Playing the good girl when deep inside there’s always been this other part of her desperate to get out.

She schools her expression, trying to act unaffected, and that’s fine. She can play this however she wants; I’ve always seen right through her.

Willa scans the club, probably unimpressed with my lifestyle but not surprised. She always had a shit view of me compared to how she saw my perfect brother, up on his pedestal. This simply reinforces everything she’s ever thought about me.

She stops at Aimee’s side, offering her a forced smile and probably thinking Aimee is my girl, even as Havoc watches us from across the room.

I forgot how tiny Willa is because her confidence fills every room she enters. But we’re eye to eye, and I’m still sitting on the barstool.

Willa scans the room a final time before her beautiful eyes land on me. “Hello, Dean.”

“You know only my mother called me that, Willa.”

While most members of the club got their road names when they patched in, I had mine long before I ever prospected the club. In my hometown, they nicknamed me Chaos for all the shit I pulled, and Willa knows it.

Only one person didn’t see me that way, and that was my mother, God rest her soul.
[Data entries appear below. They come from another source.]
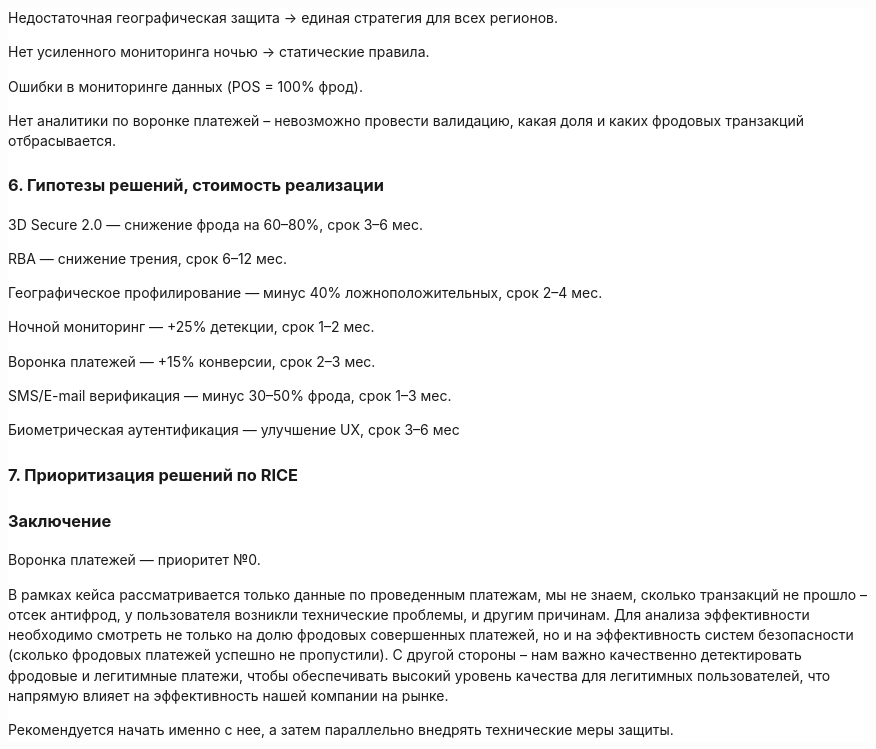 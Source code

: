 Недостаточная географическая защита → единая стратегия для всех регионов.

Нет усиленного мониторинга ночью → статические правила.

Ошибки в мониторинге данных (POS = 100% фрод).

Нет аналитики по воронке платежей – невозможно провести валидацию, какая доля и каких фродовых транзакций отбрасывается.

### 6. Гипотезы решений, стоимость реализации

3D Secure 2.0 — снижение фрода на 60–80%, срок 3–6 мес.

RBA — снижение трения, срок 6–12 мес.

Географическое профилирование — минус 40% ложноположительных, срок 2–4 мес.

Ночной мониторинг — +25% детекции, срок 1–2 мес.

Воронка платежей — +15% конверсии, срок 2–3 мес.

SMS/E-mail верификация — минус 30–50% фрода, срок 1–3 мес.

Биометрическая аутентификация — улучшение UX, срок 3–6 мес

### 7. Приоритизация решений по RICE

### Заключение

Воронка платежей — приоритет №0.

В рамках кейса рассматривается только данные по проведенным платежам, мы не знаем, сколько транзакций не прошло – отсек антифрод, у пользователя возникли технические проблемы, и другим причинам. Для анализа эффективности необходимо смотреть не только на долю фродовых совершенных платежей, но и на эффективность систем безопасности (сколько фродовых платежей успешно не пропустили). С другой стороны – нам важно качественно детектировать фродовые и легитимные платежи, чтобы обеспечивать высокий уровень качества для легитимных пользователей, что напрямую влияет на эффективность нашей компании на рынке.

Рекомендуется начать именно с нее, а затем параллельно внедрять технические меры защиты.
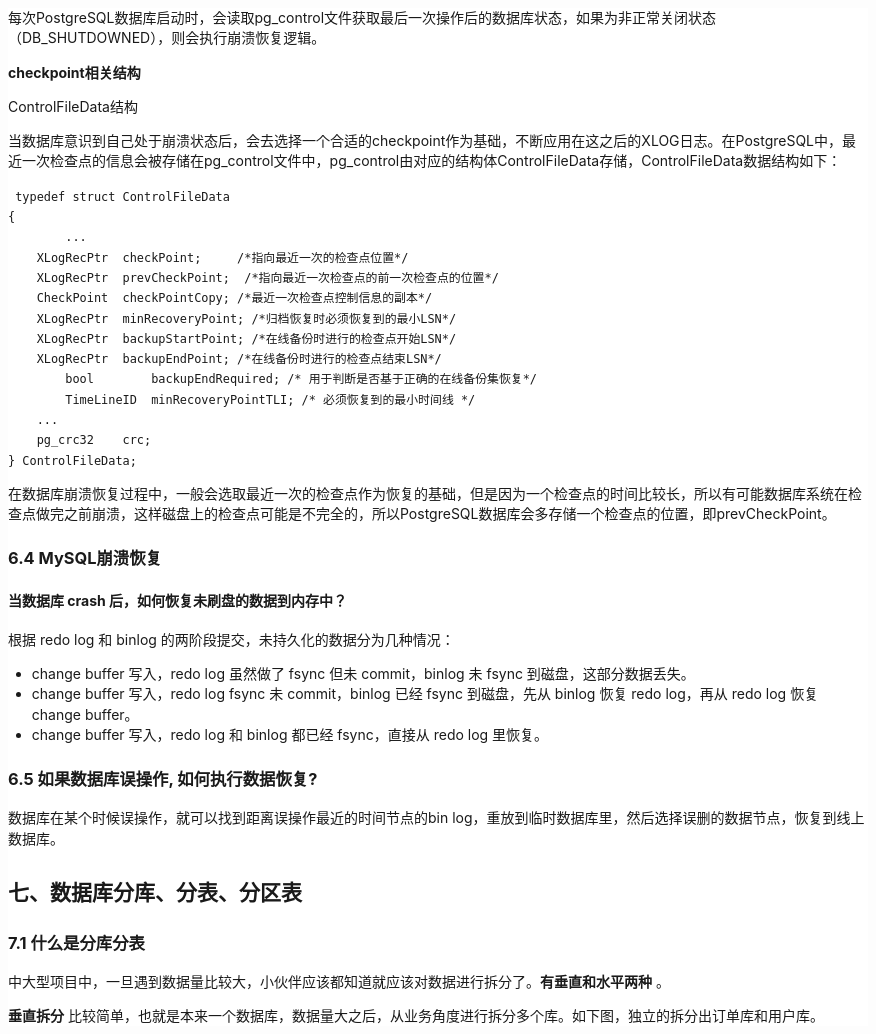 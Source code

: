 每次PostgreSQL数据库启动时，会读取pg_control文件获取最后一次操作后的数据库状态，如果为非正常关闭状态（DB_SHUTDOWNED），则会执行崩溃恢复逻辑。

**checkpoint相关结构**

ControlFileData结构

当数据库意识到自己处于崩溃状态后，会去选择一个合适的checkpoint作为基础，不断应用在这之后的XLOG日志。在PostgreSQL中，最近一次检查点的信息会被存储在pg_control文件中，pg_control由对应的结构体ControlFileData存储，ControlFileData数据结构如下：

```
 typedef struct ControlFileData
{
        ...
	XLogRecPtr	checkPoint;		/*指向最近一次的检查点位置*/
	XLogRecPtr	prevCheckPoint;  /*指向最近一次检查点的前一次检查点的位置*/
	CheckPoint	checkPointCopy; /*最近一次检查点控制信息的副本*/
	XLogRecPtr	minRecoveryPoint; /*归档恢复时必须恢复到的最小LSN*/
	XLogRecPtr	backupStartPoint; /*在线备份时进行的检查点开始LSN*/
	XLogRecPtr	backupEndPoint; /*在线备份时进行的检查点结束LSN*/
        bool		backupEndRequired; /* 用于判断是否基于正确的在线备份集恢复*/
        TimeLineID	minRecoveryPointTLI; /* 必须恢复到的最小时间线 */
	...
	pg_crc32	crc;
} ControlFileData;
```

在数据库崩溃恢复过程中，一般会选取最近一次的检查点作为恢复的基础，但是因为一个检查点的时间比较长，所以有可能数据库系统在检查点做完之前崩溃，这样磁盘上的检查点可能是不完全的，所以PostgreSQL数据库会多存储一个检查点的位置，即prevCheckPoint。



### 6.4 MySQL崩溃恢复

#### 当数据库 crash 后，如何恢复未刷盘的数据到内存中？

根据 redo log 和 binlog 的两阶段提交，未持久化的数据分为几种情况：

- change buffer 写入，redo log 虽然做了 fsync 但未 commit，binlog 未 fsync 到磁盘，这部分数据丢失。
- change buffer 写入，redo log fsync 未 commit，binlog 已经 fsync 到磁盘，先从 binlog 恢复 redo log，再从 redo log 恢复 change buffer。
- change buffer 写入，redo log 和 binlog 都已经 fsync，直接从 redo log 里恢复。



### 6.5 如果数据库误操作, 如何执行数据恢复?

数据库在某个时候误操作，就可以找到距离误操作最近的时间节点的bin log，重放到临时数据库里，然后选择误删的数据节点，恢复到线上数据库。



## 七、数据库分库、分表、分区表

### 7.1 什么是分库分表

中大型项目中，一旦遇到数据量比较大，小伙伴应该都知道就应该对数据进行拆分了。**有垂直和水平两种** 。

**垂直拆分** 比较简单，也就是本来一个数据库，数据量大之后，从业务角度进行拆分多个库。如下图，独立的拆分出订单库和用户库。

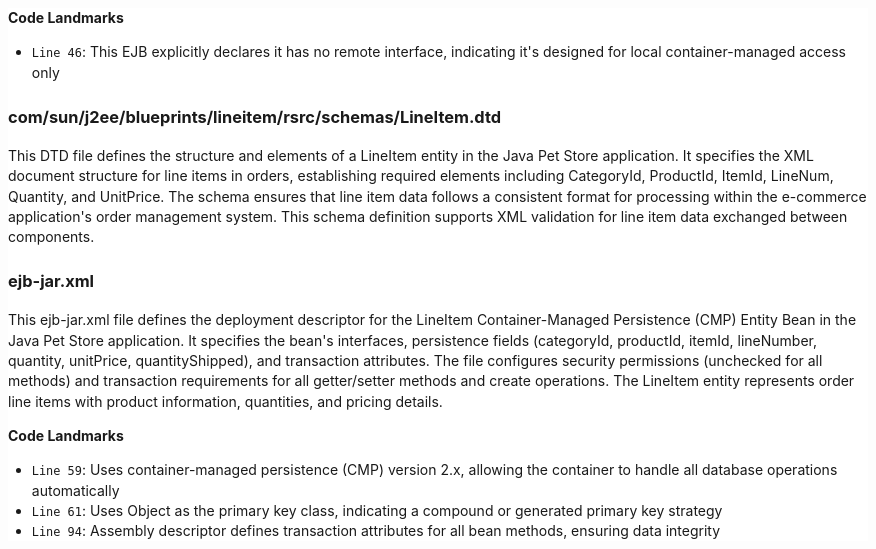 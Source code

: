  **Code Landmarks**
- `Line 46`: This EJB explicitly declares it has no remote interface, indicating it's designed for local container-managed access only
### com/sun/j2ee/blueprints/lineitem/rsrc/schemas/LineItem.dtd

This DTD file defines the structure and elements of a LineItem entity in the Java Pet Store application. It specifies the XML document structure for line items in orders, establishing required elements including CategoryId, ProductId, ItemId, LineNum, Quantity, and UnitPrice. The schema ensures that line item data follows a consistent format for processing within the e-commerce application's order management system. This schema definition supports XML validation for line item data exchanged between components.
### ejb-jar.xml

This ejb-jar.xml file defines the deployment descriptor for the LineItem Container-Managed Persistence (CMP) Entity Bean in the Java Pet Store application. It specifies the bean's interfaces, persistence fields (categoryId, productId, itemId, lineNumber, quantity, unitPrice, quantityShipped), and transaction attributes. The file configures security permissions (unchecked for all methods) and transaction requirements for all getter/setter methods and create operations. The LineItem entity represents order line items with product information, quantities, and pricing details.

 **Code Landmarks**
- `Line 59`: Uses container-managed persistence (CMP) version 2.x, allowing the container to handle all database operations automatically
- `Line 61`: Uses Object as the primary key class, indicating a compound or generated primary key strategy
- `Line 94`: Assembly descriptor defines transaction attributes for all bean methods, ensuring data integrity

[Generated by the Sage AI expert workbench: 2025-03-29 21:37:00  https://sage-tech.ai/workbench]: # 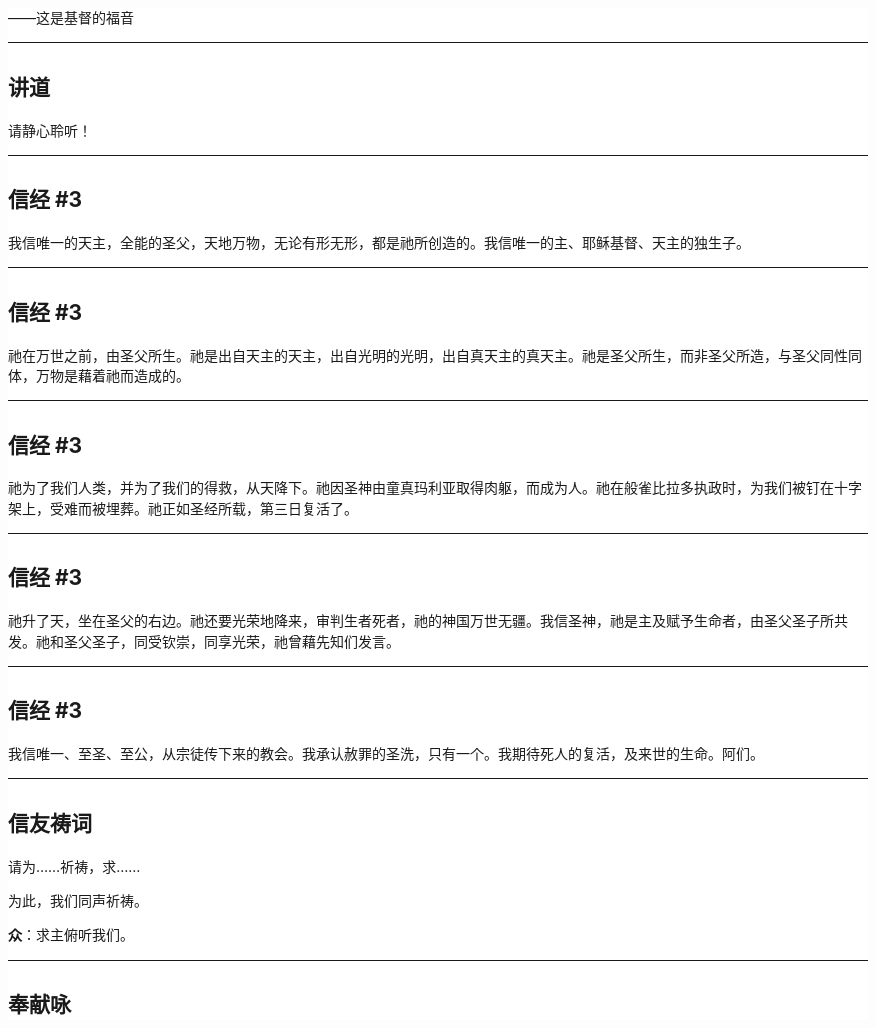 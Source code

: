——这是基督的福音


---

## 讲道


请静心聆听！


---

## 信经 #3

我信唯一的天主，全能的圣父，天地万物，无论有形无形，都是祂所创造的。我信唯一的主、耶稣基督、天主的独生子。

---

## 信经 #3

祂在万世之前，由圣父所生。祂是出自天主的天主，出自光明的光明，出自真天主的真天主。祂是圣父所生，而非圣父所造，与圣父同性同体，万物是藉着祂而造成的。

---

## 信经 #3

祂为了我们人类，并为了我们的得救，从天降下。祂因圣神由童真玛利亚取得肉躯，而成为人。祂在般雀比拉多执政时，为我们被钉在十字架上，受难而被埋葬。祂正如圣经所载，第三日复活了。

---

## 信经 #3

祂升了天，坐在圣父的右边。祂还要光荣地降来，审判生者死者，祂的神国万世无疆。我信圣神，祂是主及赋予生命者，由圣父圣子所共发。祂和圣父圣子，同受钦崇，同享光荣，祂曾藉先知们发言。

---

## 信经 #3

我信唯一、至圣、至公，从宗徒传下来的教会。我承认赦罪的圣洗，只有一个。我期待死人的复活，及来世的生命。阿们。

---

## 信友祷词

请为……祈祷，求……

为此，我们同声祈祷。

**众**：求主俯听我们。

---

## 奉献咏
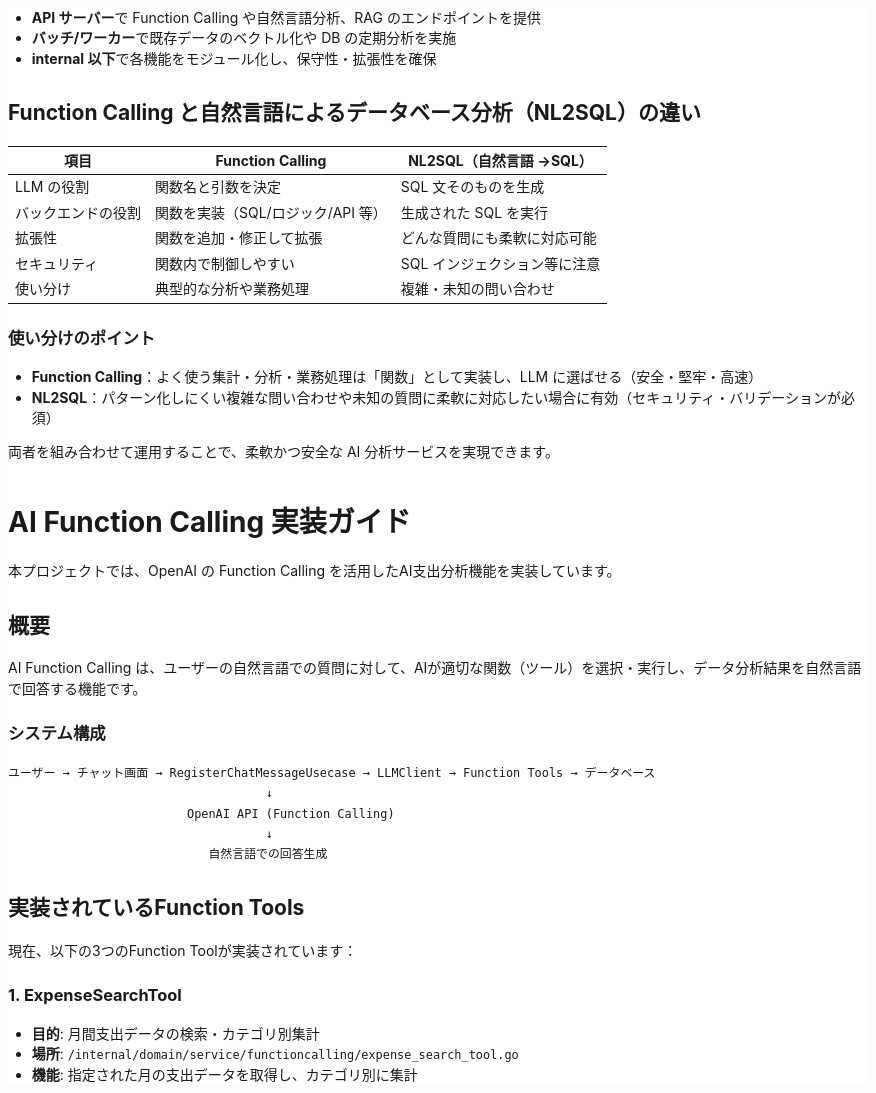 - **API サーバー**で Function Calling や自然言語分析、RAG のエンドポイントを提供
- **バッチ/ワーカー**で既存データのベクトル化や DB の定期分析を実施
- **internal 以下**で各機能をモジュール化し、保守性・拡張性を確保

## Function Calling と自然言語によるデータベース分析（NL2SQL）の違い

| 項目               | Function Calling                  | NL2SQL（自然言語 →SQL）      |
| ------------------ | --------------------------------- | ---------------------------- |
| LLM の役割         | 関数名と引数を決定                | SQL 文そのものを生成         |
| バックエンドの役割 | 関数を実装（SQL/ロジック/API 等） | 生成された SQL を実行        |
| 拡張性             | 関数を追加・修正して拡張          | どんな質問にも柔軟に対応可能 |
| セキュリティ       | 関数内で制御しやすい              | SQL インジェクション等に注意 |
| 使い分け           | 典型的な分析や業務処理            | 複雑・未知の問い合わせ       |

### 使い分けのポイント

- **Function Calling**：よく使う集計・分析・業務処理は「関数」として実装し、LLM に選ばせる（安全・堅牢・高速）
- **NL2SQL**：パターン化しにくい複雑な問い合わせや未知の質問に柔軟に対応したい場合に有効（セキュリティ・バリデーションが必須）

両者を組み合わせて運用することで、柔軟かつ安全な AI 分析サービスを実現できます。

# AI Function Calling 実装ガイド

本プロジェクトでは、OpenAI の Function Calling を活用したAI支出分析機能を実装しています。

## 概要

AI Function Calling は、ユーザーの自然言語での質問に対して、AIが適切な関数（ツール）を選択・実行し、データ分析結果を自然言語で回答する機能です。

### システム構成

```
ユーザー → チャット画面 → RegisterChatMessageUsecase → LLMClient → Function Tools → データベース
                                    ↓
                         OpenAI API (Function Calling)
                                    ↓
                            自然言語での回答生成
```

## 実装されているFunction Tools

現在、以下の3つのFunction Toolが実装されています：

### 1. ExpenseSearchTool
- **目的**: 月間支出データの検索・カテゴリ別集計
- **場所**: `/internal/domain/service/functioncalling/expense_search_tool.go`
- **機能**: 指定された月の支出データを取得し、カテゴリ別に集計
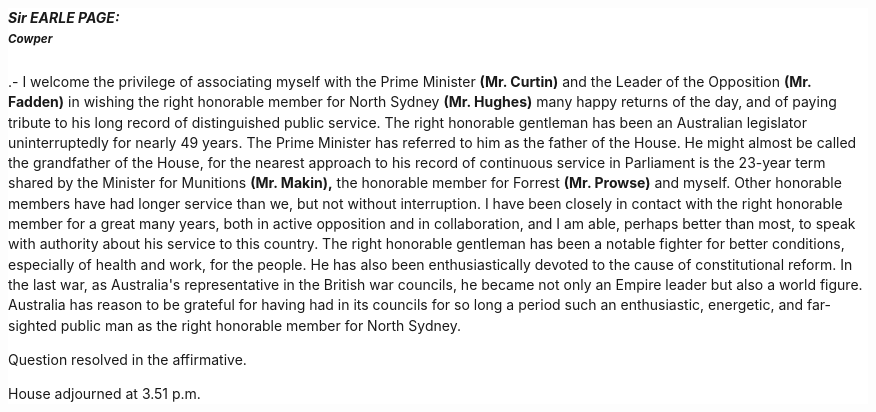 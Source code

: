 ##### Sir EARLE PAGE:<br><small class="text-muted">Cowper</small>

.- I welcome the privilege of associating myself with the Prime Minister  **(Mr. Curtin)**  and the Leader of the Opposition  **(Mr. Fadden)**  in wishing the right honorable member for North Sydney  **(Mr. Hughes)**  many happy returns of the day, and of paying tribute to his long record of distinguished public service. The right honorable gentleman has been an Australian legislator uninterruptedly for nearly 49 years. The Prime Minister has referred to him as the father of the House. He might almost be called the grandfather of the House, for the nearest approach to his record of continuous service in Parliament is the 23-year term shared by the Minister for Munitions  **(Mr. Makin),**  the honorable member for Forrest  **(Mr. Prowse)**  and myself. Other honorable members have had longer service than we, but not without interruption. I have been closely in contact with the right honorable member for a great many years, both in active opposition and in collaboration, and I am able, perhaps better than most, to speak with authority about his service to this country. The right honorable gentleman has been a notable fighter for better conditions, especially of health and work, for the people. He has also been enthusiastically devoted to the cause of constitutional reform. In the last war, as Australia's representative in the British war councils, he became not only an Empire leader but also a world figure. Australia has reason to be grateful for having had in its councils for so long a period such an enthusiastic, energetic, and far-sighted public man as the right honorable member for North Sydney. 

Question resolved in the affirmative. 

House adjourned  at  3.51 p.m. 

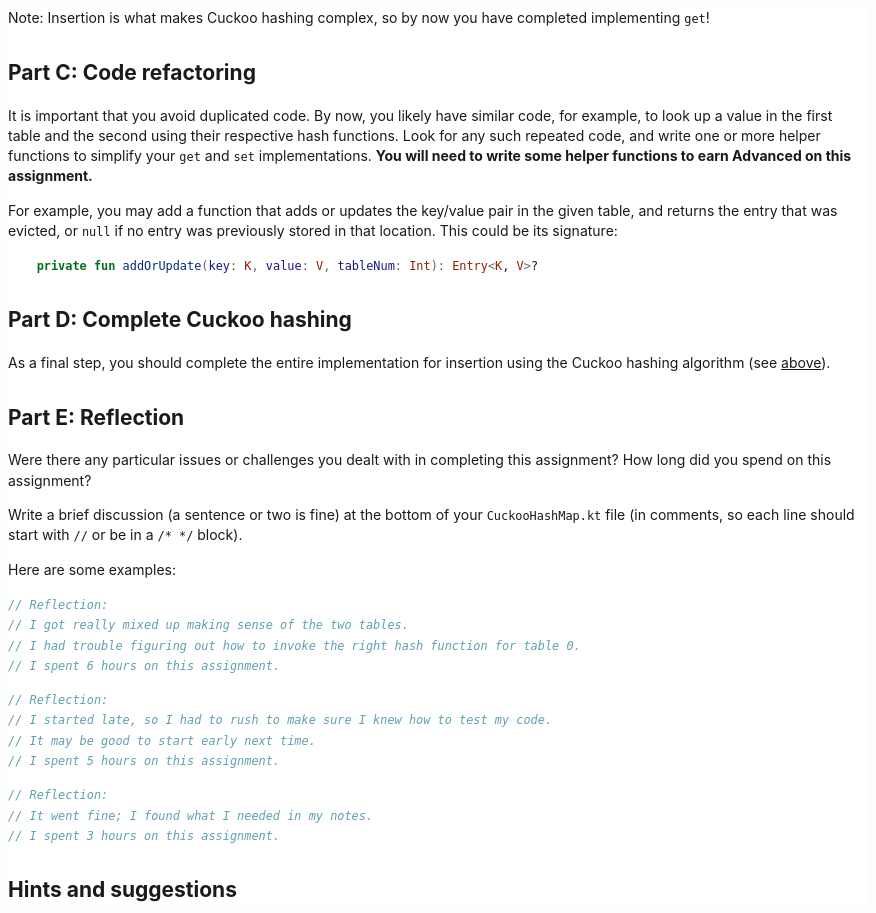 Note: Insertion is what makes Cuckoo hashing complex, so by now you have completed implementing `get`!

## Part C: Code refactoring

It is important that you avoid duplicated code.  By now, you likely have similar code, for example, to look up a value in the first table and the second using their respective hash functions.  Look for any such repeated code, and write one or more helper functions to simplify your `get` and `set` implementations.  **You will need to write some helper functions to earn Advanced on this assignment.**

For example, you may add a function that adds or updates the key/value pair in the given table, and returns the entry that was evicted, or `null` if no entry was previously stored in that location.  This could be its signature:
```kotlin
    private fun addOrUpdate(key: K, value: V, tableNum: Int): Entry<K, V>?
```

## Part D: Complete Cuckoo hashing

As a final step, you should complete the entire implementation for insertion using the Cuckoo hashing algorithm (see [above](#insertion)).

## Part E: Reflection

Were there any particular issues or challenges you dealt with in completing this assignment?  How long did you spend on this assignment?

Write a brief discussion (a sentence or two is fine) at the bottom of your `CuckooHashMap.kt` file (in comments, so each line should start with `//` or be in a `/* */` block).

Here are some examples:

```kotlin
// Reflection:
// I got really mixed up making sense of the two tables.
// I had trouble figuring out how to invoke the right hash function for table 0.
// I spent 6 hours on this assignment.
```

```kotlin
// Reflection:
// I started late, so I had to rush to make sure I knew how to test my code.
// It may be good to start early next time.
// I spent 5 hours on this assignment.
```

```kotlin
// Reflection:
// It went fine; I found what I needed in my notes.
// I spent 3 hours on this assignment.
```

## Hints and suggestions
Willa hums, narrowing her eyes. “It’s been a long time.”

“Not long enough.”

Her eyebrow hitches, but it’s not in irritation. Willa Elliott is one of the only people in my life who was never put off by the shit that came out of my mouth.

“How’s my brother?” I ask, even if it has my teeth grinding.

“Wouldn’t know, we broke up.”

I swear the music cuts off in the club. But that wouldn’t make sense because the girls are still dancing and people are talking all around us. Still, I don’t hear anything except what she said.

They broke up.

“So you aren’t here to do his dirty work?”

Willa smiles, but it’s all venom. She reaches into her purse and pulls out an envelope, handing it to me.

“Nope. We’ve had our differences, but in this case, I’m unfortunately on your side. I’m here to say give him hell.”

At that, she spins so fast her skirt fans out, teasing me with a hint of her fishnet-covered ass, and I don’t doubt she knows it.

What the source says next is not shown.